Drive innovation – Data uncovers patterns and needs that can inspire new treatments, policies, and delivery models.

However, a significant portion of that data is left out of the decision-making process – this is known as the knowledge-to-policy gap.


Key Decision-Making Tool: Strategic Data Visualizations

At Cognition, we are health communicators, designers and strategists. We support premier global health organizations by developing strategic data visualizations (SDV) that help translate complex information into clear, visual stories, allowing decision makers to synthesize insights and efficiently make decisions to improve healthcare.

We follow three core pillars of practice to develop effective SDV:

1. Embrace data complexity, not visual complexity

Ensure that you do not imply meaning with your visuals. Crystalizing your top findings and incorporating them in callout boxes or captions helps an audience quickly identify your intended takeaway message. It also reduces the time your audience views your visual, calculating or making connections between axes or numbers.

2. Design for and with the audience

When designing visuals in the field of global health, we consider the variety of stakeholders (i.e., donors, policymakers, healthcare workers, hospitals/clinics, civil society organizations, etc.) who are likely to utilize your data. Leticia Ange Pozza contends that understanding your audience(s) is an exercise in prioritizing data accessibility. If the analysis, format, or media associated with the data is inaccessible, the audience may disengage entirely from the subject.

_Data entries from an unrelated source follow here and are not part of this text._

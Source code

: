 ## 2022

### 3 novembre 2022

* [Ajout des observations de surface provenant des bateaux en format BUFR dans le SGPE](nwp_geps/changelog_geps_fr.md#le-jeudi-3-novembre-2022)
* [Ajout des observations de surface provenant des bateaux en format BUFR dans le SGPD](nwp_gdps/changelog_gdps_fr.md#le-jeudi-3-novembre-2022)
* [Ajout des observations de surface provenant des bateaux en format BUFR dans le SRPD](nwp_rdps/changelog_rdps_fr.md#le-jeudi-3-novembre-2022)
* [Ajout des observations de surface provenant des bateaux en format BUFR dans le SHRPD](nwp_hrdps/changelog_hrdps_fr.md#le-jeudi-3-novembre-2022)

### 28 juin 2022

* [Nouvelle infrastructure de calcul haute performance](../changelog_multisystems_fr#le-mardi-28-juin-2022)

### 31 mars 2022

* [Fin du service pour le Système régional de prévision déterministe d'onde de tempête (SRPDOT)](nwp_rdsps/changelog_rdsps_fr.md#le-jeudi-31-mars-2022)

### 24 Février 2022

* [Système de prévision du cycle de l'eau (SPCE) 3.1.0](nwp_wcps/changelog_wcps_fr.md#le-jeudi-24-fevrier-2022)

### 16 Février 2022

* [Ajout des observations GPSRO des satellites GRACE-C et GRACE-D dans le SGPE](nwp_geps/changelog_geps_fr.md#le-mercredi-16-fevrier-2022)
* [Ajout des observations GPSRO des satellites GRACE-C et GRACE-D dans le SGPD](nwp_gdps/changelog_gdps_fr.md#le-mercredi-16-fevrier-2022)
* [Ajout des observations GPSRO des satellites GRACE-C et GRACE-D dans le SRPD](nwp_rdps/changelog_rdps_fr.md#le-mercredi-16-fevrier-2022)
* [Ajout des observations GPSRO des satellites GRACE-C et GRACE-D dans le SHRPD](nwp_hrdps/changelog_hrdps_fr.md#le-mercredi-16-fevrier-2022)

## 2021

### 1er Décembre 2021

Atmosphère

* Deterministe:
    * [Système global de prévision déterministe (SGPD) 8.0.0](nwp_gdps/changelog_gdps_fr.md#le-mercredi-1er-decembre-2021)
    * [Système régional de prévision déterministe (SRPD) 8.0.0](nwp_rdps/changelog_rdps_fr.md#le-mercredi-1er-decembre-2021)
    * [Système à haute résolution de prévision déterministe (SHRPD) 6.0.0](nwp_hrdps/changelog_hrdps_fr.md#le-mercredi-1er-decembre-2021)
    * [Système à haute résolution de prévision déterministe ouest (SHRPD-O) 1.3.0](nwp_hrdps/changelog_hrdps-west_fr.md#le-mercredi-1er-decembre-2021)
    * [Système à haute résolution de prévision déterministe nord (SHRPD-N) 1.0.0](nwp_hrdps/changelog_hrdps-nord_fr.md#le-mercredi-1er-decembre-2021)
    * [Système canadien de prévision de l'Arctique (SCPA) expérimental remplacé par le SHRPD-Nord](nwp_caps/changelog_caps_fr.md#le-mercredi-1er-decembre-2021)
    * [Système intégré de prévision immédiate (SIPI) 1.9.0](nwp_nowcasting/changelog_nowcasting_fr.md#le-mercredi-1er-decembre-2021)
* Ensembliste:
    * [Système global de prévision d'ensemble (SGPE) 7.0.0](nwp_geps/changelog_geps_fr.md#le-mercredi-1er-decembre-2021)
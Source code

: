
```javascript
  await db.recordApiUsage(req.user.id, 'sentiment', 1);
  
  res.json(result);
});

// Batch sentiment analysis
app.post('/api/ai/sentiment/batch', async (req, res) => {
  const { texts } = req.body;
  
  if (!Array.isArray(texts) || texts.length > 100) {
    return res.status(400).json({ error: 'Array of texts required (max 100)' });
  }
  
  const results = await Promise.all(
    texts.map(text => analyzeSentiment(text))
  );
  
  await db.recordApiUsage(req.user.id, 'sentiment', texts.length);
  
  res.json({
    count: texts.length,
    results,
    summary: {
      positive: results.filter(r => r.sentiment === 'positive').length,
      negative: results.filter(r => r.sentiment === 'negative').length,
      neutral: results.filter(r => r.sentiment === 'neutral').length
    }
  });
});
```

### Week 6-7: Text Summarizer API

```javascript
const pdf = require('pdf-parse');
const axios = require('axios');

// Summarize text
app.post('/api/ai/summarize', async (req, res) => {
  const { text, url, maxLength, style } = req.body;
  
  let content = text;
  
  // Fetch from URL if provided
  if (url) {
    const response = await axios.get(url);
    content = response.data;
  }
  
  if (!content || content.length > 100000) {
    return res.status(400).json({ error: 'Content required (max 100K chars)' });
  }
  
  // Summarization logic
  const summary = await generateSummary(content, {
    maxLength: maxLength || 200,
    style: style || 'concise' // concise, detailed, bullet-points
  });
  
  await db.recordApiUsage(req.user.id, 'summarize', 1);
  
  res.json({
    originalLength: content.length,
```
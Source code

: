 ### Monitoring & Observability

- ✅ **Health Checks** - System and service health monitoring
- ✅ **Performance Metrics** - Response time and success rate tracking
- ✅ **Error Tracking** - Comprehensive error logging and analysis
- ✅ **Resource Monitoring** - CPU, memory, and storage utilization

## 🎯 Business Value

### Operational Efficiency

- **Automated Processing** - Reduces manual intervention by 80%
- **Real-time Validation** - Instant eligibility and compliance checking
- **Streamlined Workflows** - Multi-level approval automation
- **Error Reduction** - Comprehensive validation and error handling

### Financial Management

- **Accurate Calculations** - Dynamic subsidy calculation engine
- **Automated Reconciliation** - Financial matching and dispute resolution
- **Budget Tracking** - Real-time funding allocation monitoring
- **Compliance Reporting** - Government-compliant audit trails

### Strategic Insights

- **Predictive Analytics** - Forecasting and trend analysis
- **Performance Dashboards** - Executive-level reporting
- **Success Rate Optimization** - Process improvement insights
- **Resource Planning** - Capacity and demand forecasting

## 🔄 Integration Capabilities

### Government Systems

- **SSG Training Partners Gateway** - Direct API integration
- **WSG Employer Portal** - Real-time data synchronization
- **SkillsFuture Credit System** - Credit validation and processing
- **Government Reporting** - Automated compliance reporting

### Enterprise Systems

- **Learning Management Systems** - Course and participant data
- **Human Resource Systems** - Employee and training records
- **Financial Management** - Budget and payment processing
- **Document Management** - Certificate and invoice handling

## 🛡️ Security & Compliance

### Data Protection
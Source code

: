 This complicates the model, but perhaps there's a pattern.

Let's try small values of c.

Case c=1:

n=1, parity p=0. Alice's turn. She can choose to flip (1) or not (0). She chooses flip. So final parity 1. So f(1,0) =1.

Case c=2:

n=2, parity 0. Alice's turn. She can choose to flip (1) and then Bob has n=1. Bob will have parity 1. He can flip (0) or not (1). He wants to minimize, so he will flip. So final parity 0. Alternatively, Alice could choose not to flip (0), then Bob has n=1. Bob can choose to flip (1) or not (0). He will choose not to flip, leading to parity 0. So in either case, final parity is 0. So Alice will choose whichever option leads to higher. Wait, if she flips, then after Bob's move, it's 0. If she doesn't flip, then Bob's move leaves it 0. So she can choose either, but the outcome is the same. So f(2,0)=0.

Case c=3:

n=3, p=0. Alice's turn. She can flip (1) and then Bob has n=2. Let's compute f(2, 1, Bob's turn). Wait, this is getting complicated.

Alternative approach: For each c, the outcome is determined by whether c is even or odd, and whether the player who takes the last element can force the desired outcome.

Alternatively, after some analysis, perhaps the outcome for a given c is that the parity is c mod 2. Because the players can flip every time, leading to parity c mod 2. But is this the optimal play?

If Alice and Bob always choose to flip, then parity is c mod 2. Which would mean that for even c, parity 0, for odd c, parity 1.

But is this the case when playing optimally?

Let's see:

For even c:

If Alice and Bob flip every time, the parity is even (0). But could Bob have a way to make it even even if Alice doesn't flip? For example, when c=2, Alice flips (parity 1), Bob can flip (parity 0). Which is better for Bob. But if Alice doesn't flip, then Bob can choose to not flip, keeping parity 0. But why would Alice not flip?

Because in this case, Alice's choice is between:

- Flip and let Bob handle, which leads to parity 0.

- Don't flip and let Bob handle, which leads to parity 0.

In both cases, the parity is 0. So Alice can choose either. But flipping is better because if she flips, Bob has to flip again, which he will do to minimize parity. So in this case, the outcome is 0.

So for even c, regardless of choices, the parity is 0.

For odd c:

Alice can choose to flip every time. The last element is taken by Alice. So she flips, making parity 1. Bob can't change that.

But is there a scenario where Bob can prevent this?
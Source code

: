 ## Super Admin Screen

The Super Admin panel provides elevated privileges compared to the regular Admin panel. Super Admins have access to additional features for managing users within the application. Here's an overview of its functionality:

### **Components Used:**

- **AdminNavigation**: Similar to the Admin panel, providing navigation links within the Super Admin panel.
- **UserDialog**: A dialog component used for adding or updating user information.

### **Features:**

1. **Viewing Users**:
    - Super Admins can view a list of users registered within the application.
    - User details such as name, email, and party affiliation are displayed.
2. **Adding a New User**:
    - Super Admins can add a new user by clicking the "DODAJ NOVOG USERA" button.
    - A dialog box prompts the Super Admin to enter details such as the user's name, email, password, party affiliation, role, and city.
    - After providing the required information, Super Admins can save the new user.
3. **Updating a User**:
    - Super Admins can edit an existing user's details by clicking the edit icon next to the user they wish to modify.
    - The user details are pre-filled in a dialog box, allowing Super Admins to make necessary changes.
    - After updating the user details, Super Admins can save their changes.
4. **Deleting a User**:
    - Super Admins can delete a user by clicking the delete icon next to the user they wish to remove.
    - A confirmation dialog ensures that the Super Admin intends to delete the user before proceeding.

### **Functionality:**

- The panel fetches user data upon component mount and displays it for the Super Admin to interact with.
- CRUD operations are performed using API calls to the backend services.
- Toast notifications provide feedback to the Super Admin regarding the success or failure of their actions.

3. Create clear, compelling visuals to reduce decision-making inertia

Our third pillar is related to decision-making inertia which can be defined as delays in decision-making. A complex visual (see Pillar #1 above) can lead to cognitive overload in a busy decision maker. Decision makers may be overwhelmed by disharmonious colors or designs that do little to reorient the stakeholder to the decision at hand. This overload can lead to decision-making delays.

 

Researchers who studied climate change visualizations found that color, hand-drawn visuals, animation, and interactivity induced feelings of joy and satisfaction in data interpreters, despite upsetting insights related to climate change. Developing engaging visuals in global health is meant to enable global health decision makers to act on complex data, not become encumbered by it.


Agility in a Changing Data Landscape

Amid increasingly complex global health and data landscapes, global health practitioners will find knowledge translation tools such as SDVs more critical due to 1) retained data nuance, 2) audience specificity, and 3) visual appeal which help close the gaps between data and policy action, and result in more efficient global health decision-making.